• _The task_
Where "love" appears in a line of the entries below, that line should be copied.
+++ Data records
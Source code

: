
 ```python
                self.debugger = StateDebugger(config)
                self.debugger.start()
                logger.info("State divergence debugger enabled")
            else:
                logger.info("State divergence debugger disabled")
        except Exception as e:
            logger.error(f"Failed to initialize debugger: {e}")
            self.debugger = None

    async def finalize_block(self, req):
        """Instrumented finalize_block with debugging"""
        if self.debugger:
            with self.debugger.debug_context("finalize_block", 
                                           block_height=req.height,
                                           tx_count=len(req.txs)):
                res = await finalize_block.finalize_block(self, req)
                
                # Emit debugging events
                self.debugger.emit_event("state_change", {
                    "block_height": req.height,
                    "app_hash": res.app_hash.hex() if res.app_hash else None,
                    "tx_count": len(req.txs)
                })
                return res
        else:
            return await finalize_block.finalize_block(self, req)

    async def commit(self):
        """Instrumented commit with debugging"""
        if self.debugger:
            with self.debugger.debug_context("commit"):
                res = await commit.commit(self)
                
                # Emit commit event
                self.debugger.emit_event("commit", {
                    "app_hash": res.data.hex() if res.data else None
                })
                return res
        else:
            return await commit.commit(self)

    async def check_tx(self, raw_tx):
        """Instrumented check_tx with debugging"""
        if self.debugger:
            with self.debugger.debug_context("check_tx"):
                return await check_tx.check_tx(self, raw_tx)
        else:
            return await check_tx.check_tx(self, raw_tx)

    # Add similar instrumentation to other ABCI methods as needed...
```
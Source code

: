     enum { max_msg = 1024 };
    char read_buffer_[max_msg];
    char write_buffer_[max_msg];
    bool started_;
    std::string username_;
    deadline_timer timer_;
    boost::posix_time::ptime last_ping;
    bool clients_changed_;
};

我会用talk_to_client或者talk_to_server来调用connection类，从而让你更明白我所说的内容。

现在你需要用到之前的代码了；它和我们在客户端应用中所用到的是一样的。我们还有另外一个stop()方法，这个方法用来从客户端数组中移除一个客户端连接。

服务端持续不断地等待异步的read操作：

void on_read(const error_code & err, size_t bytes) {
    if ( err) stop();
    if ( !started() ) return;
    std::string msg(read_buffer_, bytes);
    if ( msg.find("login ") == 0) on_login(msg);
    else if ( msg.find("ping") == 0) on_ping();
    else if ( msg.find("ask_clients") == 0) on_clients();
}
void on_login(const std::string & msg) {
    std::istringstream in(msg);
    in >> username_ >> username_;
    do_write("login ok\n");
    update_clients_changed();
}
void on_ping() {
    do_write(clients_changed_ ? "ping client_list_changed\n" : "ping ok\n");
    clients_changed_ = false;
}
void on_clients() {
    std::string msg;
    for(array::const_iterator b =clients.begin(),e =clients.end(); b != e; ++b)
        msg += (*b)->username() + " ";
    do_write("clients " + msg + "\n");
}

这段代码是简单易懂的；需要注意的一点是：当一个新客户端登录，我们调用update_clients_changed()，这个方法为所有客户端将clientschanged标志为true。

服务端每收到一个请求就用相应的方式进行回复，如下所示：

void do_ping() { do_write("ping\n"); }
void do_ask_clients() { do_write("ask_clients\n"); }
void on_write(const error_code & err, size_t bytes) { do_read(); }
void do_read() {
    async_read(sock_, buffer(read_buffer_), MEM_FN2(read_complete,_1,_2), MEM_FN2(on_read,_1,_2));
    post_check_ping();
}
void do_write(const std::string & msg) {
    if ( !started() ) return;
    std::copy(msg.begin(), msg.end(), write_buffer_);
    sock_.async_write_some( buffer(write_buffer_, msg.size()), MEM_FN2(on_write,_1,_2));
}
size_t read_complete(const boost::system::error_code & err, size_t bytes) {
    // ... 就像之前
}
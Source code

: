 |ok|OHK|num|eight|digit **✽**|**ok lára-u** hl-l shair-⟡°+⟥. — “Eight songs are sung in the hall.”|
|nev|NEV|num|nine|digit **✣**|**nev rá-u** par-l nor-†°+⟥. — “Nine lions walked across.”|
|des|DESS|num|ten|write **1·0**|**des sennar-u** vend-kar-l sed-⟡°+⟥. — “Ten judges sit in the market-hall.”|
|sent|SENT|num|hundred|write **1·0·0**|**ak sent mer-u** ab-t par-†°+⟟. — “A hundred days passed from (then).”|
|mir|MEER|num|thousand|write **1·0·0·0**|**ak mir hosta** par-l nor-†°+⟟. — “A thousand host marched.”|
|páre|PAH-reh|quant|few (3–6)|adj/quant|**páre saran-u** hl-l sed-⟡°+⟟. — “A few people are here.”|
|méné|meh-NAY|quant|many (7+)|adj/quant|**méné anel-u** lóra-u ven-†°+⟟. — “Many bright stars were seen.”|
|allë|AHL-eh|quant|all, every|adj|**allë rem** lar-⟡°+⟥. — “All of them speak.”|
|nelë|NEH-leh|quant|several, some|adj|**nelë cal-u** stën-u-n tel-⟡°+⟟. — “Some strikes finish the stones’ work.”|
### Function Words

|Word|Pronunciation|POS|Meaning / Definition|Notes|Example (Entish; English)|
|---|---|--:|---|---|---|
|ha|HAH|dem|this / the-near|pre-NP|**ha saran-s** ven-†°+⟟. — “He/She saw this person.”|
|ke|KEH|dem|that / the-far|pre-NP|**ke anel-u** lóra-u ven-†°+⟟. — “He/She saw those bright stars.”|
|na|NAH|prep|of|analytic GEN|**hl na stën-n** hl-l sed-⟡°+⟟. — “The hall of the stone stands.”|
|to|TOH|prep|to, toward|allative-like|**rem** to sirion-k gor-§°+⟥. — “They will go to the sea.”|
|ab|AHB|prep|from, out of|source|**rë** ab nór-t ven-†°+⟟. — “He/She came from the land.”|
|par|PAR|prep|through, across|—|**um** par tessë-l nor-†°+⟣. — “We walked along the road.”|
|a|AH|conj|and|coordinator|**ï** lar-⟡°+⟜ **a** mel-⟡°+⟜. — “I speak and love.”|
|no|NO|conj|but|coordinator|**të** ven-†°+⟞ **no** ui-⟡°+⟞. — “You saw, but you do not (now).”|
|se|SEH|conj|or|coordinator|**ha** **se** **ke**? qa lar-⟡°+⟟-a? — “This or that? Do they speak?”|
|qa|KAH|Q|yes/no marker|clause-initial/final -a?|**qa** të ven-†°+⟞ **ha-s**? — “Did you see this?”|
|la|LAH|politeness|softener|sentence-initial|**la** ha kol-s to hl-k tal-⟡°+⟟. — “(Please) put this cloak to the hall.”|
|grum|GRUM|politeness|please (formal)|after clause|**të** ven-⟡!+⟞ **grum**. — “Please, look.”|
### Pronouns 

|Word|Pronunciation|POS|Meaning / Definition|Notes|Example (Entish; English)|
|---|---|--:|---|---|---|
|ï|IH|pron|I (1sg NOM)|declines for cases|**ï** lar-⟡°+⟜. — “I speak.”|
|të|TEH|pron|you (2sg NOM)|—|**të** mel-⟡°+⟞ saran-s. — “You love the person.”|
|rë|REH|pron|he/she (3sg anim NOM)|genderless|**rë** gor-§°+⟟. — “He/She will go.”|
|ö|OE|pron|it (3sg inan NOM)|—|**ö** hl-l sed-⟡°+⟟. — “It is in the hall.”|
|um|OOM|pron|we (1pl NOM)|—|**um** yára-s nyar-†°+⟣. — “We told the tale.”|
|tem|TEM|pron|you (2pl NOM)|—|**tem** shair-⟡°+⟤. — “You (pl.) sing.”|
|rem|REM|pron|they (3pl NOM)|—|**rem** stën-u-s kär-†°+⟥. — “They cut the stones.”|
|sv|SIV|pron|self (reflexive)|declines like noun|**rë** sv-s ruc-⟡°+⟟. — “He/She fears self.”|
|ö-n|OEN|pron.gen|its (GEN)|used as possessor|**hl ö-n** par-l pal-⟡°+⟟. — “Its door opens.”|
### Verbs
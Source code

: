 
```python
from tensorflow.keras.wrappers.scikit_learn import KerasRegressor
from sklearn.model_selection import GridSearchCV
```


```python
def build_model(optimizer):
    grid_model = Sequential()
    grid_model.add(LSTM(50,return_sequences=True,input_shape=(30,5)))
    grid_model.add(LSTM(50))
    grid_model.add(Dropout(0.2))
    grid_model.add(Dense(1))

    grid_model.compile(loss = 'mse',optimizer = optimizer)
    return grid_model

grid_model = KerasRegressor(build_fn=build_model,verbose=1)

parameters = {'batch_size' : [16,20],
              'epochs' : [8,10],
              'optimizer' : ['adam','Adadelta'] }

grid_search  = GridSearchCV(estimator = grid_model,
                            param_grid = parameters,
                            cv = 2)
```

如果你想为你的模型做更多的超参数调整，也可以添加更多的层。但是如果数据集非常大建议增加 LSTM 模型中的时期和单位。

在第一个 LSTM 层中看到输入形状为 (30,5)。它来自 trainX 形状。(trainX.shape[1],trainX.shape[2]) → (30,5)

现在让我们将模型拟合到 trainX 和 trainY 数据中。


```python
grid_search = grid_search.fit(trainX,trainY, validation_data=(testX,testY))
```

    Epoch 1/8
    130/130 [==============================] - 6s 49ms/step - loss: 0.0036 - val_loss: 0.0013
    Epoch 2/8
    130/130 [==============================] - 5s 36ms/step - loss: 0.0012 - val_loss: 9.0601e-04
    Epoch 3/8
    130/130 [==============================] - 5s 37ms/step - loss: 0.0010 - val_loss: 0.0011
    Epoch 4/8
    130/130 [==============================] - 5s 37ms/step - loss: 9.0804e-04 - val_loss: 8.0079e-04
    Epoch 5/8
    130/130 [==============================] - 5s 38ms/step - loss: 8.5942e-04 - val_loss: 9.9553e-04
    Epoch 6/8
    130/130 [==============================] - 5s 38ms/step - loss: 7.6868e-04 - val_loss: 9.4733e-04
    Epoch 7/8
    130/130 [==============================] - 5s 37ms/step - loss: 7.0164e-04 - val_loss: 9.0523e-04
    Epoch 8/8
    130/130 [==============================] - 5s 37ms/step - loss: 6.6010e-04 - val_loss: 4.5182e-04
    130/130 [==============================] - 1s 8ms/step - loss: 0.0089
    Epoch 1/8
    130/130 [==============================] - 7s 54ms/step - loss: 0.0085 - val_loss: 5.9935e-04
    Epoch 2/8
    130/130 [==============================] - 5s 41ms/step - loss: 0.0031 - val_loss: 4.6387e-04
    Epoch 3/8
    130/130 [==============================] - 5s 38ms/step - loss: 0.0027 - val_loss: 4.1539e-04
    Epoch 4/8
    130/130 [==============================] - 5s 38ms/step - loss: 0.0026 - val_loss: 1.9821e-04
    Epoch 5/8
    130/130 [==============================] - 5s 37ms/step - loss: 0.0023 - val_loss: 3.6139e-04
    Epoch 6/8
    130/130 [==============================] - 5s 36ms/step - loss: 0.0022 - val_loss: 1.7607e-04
++++++
• _Completed exercise_
|a|AH|conj|and|coordinator|**ï** lar-⟡°+⟜ **a** mel-⟡°+⟜. — “I speak and love.”|
|të|TEH|pron|you (2sg NOM)|—|**të** mel-⟡°+⟞ saran-s. — “You love the person.”|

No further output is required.